Was ist MA154? – EUNIS-Einordnung
MA154 gehört zur Gruppe MA1 – Mediolitorale Felsküsten des EUNIS-Habitatklassifikationssystems. Das Mediolitoral ist der Bereich der Küste, der zwischen der mittleren Hochwasser- und der mittleren Niedrigwasserlinie liegt und damit regelmäßig überflutet wird und wieder trockenfällt.
Im Unterschied zu stark brandungsexponierten Felsküsten handelt es sich bei MA154 um geschützte Standorte, an denen Wellenschlag und Strömung nur gering bis mäßig einwirken. Die Felsflächen können sanft abfallen, fast horizontal sein oder auch glatte, senkrechte Flächen bilden. Das untere Mediolitoral liegt tiefer als die obere Gezeitenzone und ist daher länger von Wasser bedeckt.
Die Lebensgemeinschaft wird in den Quelldaten in drei markante Ausprägungen gegliedert:
- Rotalgen-Teppich: In sehr flach geneigten Bereichen kann die Rotalge Ceramium ciliatum einen nahezu geschlossenen, weichen Bewuchs bilden.
- Braunalgen-Kruste: Auf glatten Felsen mit moderater bis geringer Wasserbewegung überzieht die Braunalge Nemoderma tingitanum als feste Kruste den Untergrund.
- Grünalgen-Dominanz: In nährstoffreichen Gewässern können Arten der Gattung Ulva (Meersalat) die Oberhand gewinnen und andere Algen verdrängen.
Die Artenzusammensetzung ist jedoch nicht auf diese drei Typen beschränkt; oft treten sie mosaikartig nebeneinander auf und werden von charakteristischen Tieren begleitet.
Rote Liste und Gefährdung
Die Bewertung für die Europäische Rote Liste der Habitate (Veröffentlichung 2022) unterscheidet zwischen zwei geografischen Bezugsräumen:
| Bewertungsgebiet | Gefährdungskategorie |
|---|---|
| EU28 | Least Concern (LC) – nicht gefährdet |
| EU28+ (EU28 plus Nachbarstaaten) | Data Deficient (DD) – Datenlage unzureichend |
Die Einstufung als Least Concern für die EU28 bedeutet, dass MA154 im Berichtszeitraum keine akute, flächige Gefährdung erkennen ließ. Dies liegt vor allem daran, dass die beiden weit verbreiteten Ausprägungen mit Ceramium ciliatum und Ulva-Arten sehr widerstandsfähig gegenüber Umweltveränderungen sind und selbst in mäßig belasteten Küstenabschnitten fortbestehen.
Für das erweiterte Gebiet (EU28+, das auch nicht zur EU gehörende Mittelmeeranrainer einschließt) reichen die vorhandenen Daten jedoch nicht aus, um eine belastbare Kategorie festzulegen; daher gilt der Typ hier als Data Deficient.

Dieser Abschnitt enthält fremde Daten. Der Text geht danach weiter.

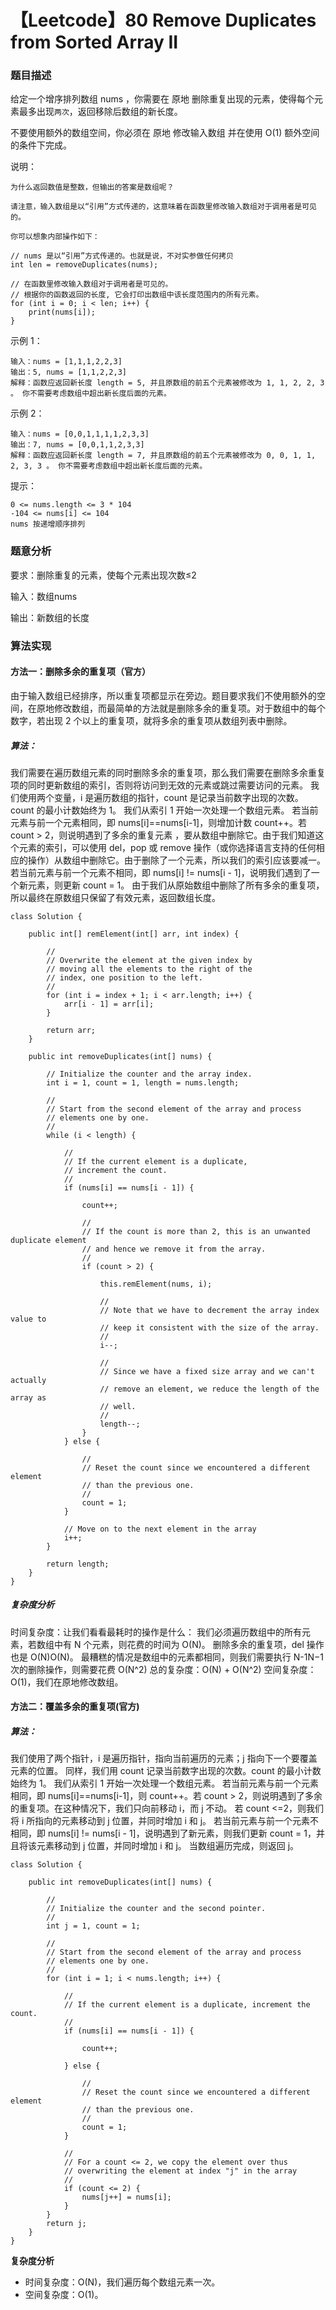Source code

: # 【Leetcode】80 Remove Duplicates from Sorted Array II

### 题目描述

给定一个增序排列数组 nums ，你需要在 原地 删除重复出现的元素，使得每个元素最多出现`两次`，返回移除后数组的新长度。

不要使用额外的数组空间，你必须在 原地 修改输入数组 并在使用 O(1) 额外空间的条件下完成。

说明：

```
为什么返回数值是整数，但输出的答案是数组呢？

请注意，输入数组是以“引用”方式传递的，这意味着在函数里修改输入数组对于调用者是可见的。

你可以想象内部操作如下：

// nums 是以“引用”方式传递的。也就是说，不对实参做任何拷贝
int len = removeDuplicates(nums);

// 在函数里修改输入数组对于调用者是可见的。
// 根据你的函数返回的长度, 它会打印出数组中该长度范围内的所有元素。
for (int i = 0; i < len; i++) {
    print(nums[i]);
}
```

示例 1：

```
输入：nums = [1,1,1,2,2,3]
输出：5, nums = [1,1,2,2,3]
解释：函数应返回新长度 length = 5, 并且原数组的前五个元素被修改为 1, 1, 2, 2, 3 。 你不需要考虑数组中超出新长度后面的元素。
```

示例 2：

```
输入：nums = [0,0,1,1,1,1,2,3,3]
输出：7, nums = [0,0,1,1,2,3,3]
解释：函数应返回新长度 length = 7, 并且原数组的前五个元素被修改为 0, 0, 1, 1, 2, 3, 3 。 你不需要考虑数组中超出新长度后面的元素。
```

提示：

```
0 <= nums.length <= 3 * 104
-104 <= nums[i] <= 104
nums 按递增顺序排列
```

### 题意分析

要求：删除重复的元素，使每个元素出现次数≤2

输入：数组nums

输出：新数组的长度

### 算法实现

#### 方法一：删除多余的重复项（官方）

由于输入数组已经排序，所以重复项都显示在旁边。题目要求我们不使用额外的空间，在原地修改数组，而最简单的方法就是删除多余的重复项。对于数组中的每个数字，若出现 2 个以上的重复项，就将多余的重复项从数组列表中删除。

##### 算法：

我们需要在遍历数组元素的同时删除多余的重复项，那么我们需要在删除多余重复项的同时更新数组的索引，否则将访问到无效的元素或跳过需要访问的元素。
我们使用两个变量，i 是遍历数组的指针，count 是记录当前数字出现的次数。count 的最小计数始终为 1。
我们从索引 1 开始一次处理一个数组元素。
若当前元素与前一个元素相同，即 nums[i]==nums[i-1]，则增加计数 count++。若 count > 2，则说明遇到了多余的重复元素 ，要从数组中删除它。由于我们知道这个元素的索引，可以使用 del，pop 或 remove 操作（或你选择语言支持的任何相应的操作）从数组中删除它。由于删除了一个元素，所以我们的索引应该要减一。
若当前元素与前一个元素不相同，即 nums[i] != nums[i - 1]，说明我们遇到了一个新元素，则更新 count = 1。
由于我们从原始数组中删除了所有多余的重复项，所以最终在原数组只保留了有效元素，返回数组长度。

```
class Solution {
    
    public int[] remElement(int[] arr, int index) {
        
        //
        // Overwrite the element at the given index by 
        // moving all the elements to the right of the
        // index, one position to the left.
        //
        for (int i = index + 1; i < arr.length; i++) {
            arr[i - 1] = arr[i];
        }
        
        return arr;
    }    
    
    public int removeDuplicates(int[] nums) {
        
        // Initialize the counter and the array index.
        int i = 1, count = 1, length = nums.length;
        
        //
        // Start from the second element of the array and process
        // elements one by one.
        //
        while (i < length) {
            
            //
            // If the current element is a duplicate, 
            // increment the count.
            //
            if (nums[i] == nums[i - 1]) {
                
                count++;
                
                //    
                // If the count is more than 2, this is an unwanted duplicate element
                // and hence we remove it from the array.
                //    
                if (count > 2) {
                    
                    this.remElement(nums, i);
                    
                    //
                    // Note that we have to decrement the array index value to
                    // keep it consistent with the size of the array.
                    //    
                    i--;
                    
                    //
                    // Since we have a fixed size array and we can't actually
                    // remove an element, we reduce the length of the array as
                    // well.
                    //
                    length--;
                }
            } else {
                
                //
                // Reset the count since we encountered a different element
                // than the previous one.
                //
                count = 1;
            }
                
            // Move on to the next element in the array
            i++;
        }
            
        return length;
    }
}
```





##### 复杂度分析

时间复杂度：让我们看看最耗时的操作是什么：
我们必须遍历数组中的所有元素，若数组中有 N 个元素，则花费的时间为 O(N)。
删除多余的重复项，del 操作也是 O(N)O(N)。
最糟糕的情况是数组中的元素都相同，则我们需要执行 N-1N−1 次的删除操作，则需要花费 O(N^2)
总的复杂度：O(N) + O(N^2) 
空间复杂度：O(1)，我们在原地修改数组。

#### 方法二：覆盖多余的重复项(官方)

##### 算法：

我们使用了两个指针，i 是遍历指针，指向当前遍历的元素；j 指向下一个要覆盖元素的位置。
同样，我们用 count 记录当前数字出现的次数。count 的最小计数始终为 1。
我们从索引 1 开始一次处理一个数组元素。
若当前元素与前一个元素相同，即 nums[i]==nums[i-1]，则 count++。若 count > 2，则说明遇到了多余的重复项。在这种情况下，我们只向前移动 i，而 j 不动。
若 count <=2，则我们将 i 所指向的元素移动到 j 位置，并同时增加 i 和 j。
若当前元素与前一个元素不相同，即 nums[i] != nums[i - 1]，说明遇到了新元素，则我们更新 count = 1，并且将该元素移动到 j 位置，并同时增加 i 和 j。
当数组遍历完成，则返回 j。

```
class Solution {
    
    public int removeDuplicates(int[] nums) {
        
        //
        // Initialize the counter and the second pointer.
        //
        int j = 1, count = 1;
        
        //
        // Start from the second element of the array and process
        // elements one by one.
        //
        for (int i = 1; i < nums.length; i++) {
            
            //
            // If the current element is a duplicate, increment the count.
            //
            if (nums[i] == nums[i - 1]) {
                
                count++;
                
            } else {
                
                //
                // Reset the count since we encountered a different element
                // than the previous one.
                //
                count = 1;
            }
            
            //
            // For a count <= 2, we copy the element over thus
            // overwriting the element at index "j" in the array
            //
            if (count <= 2) {
                nums[j++] = nums[i];
            }
        }
        return j;
    }
}
```

**复杂度分析**

- 时间复杂度：O(N)，我们遍历每个数组元素一次。
- 空间复杂度：O(1)。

Ein wichtiger Hinweis aus der Roten Liste: Die einzige empfindliche Ausprägung ist die von Nemoderma tingitanum dominierte Variante. Ein Rückgang ihres Deckungsgrads und der gesamten Artenzahl kann auf eine Verschlechterung der ökologischen Qualität hinweisen.
FFH und Schutzstatus
MA154 ist kein eigenständig berichtspflichtiger Lebensraumtyp der FFH-Richtlinie, kann aber Teil von Anhang-I-Lebensräumen sein. In den Quelldaten sind zwei Verknüpfungen vermerkt:
- 1160 – Flache große Meeresarme und -buchten (Large shallow inlets and bays)
- 1170 – Riffe (Reefs)
Das Zeichen „#“ in den amtlichen Querverweisen bedeutet, dass MA154 nur einen Teilaspekt dieser Lebensraumtypen ausmacht. Taucht eine Felsstruktur, die von den typischen Algengesellschaften besiedelt wird, in einer flachen Bucht oder als Teil eines Riffs auf, kann sie zur Ausweisung des FFH-Gebiets und zu den erforderlichen Erhaltungsmaßnahmen beitragen.
Zum Erhaltungszustand nach Artikel 17: Ein gesamteuropäischer Erhaltungszustand wird für MA154 in den vorliegenden Quelldaten nicht explizit ausgewiesen. Bewertungen nach Artikel 17 beziehen sich in der Regel auf die übergeordneten FFH-Typen (1160, 1170) und nicht auf diese feinere EUNIS-Einheit. Aussagekräftige Rückschlüsse sind daher nur auf Ebene der entsprechenden FFH-Lebensraumtypen möglich.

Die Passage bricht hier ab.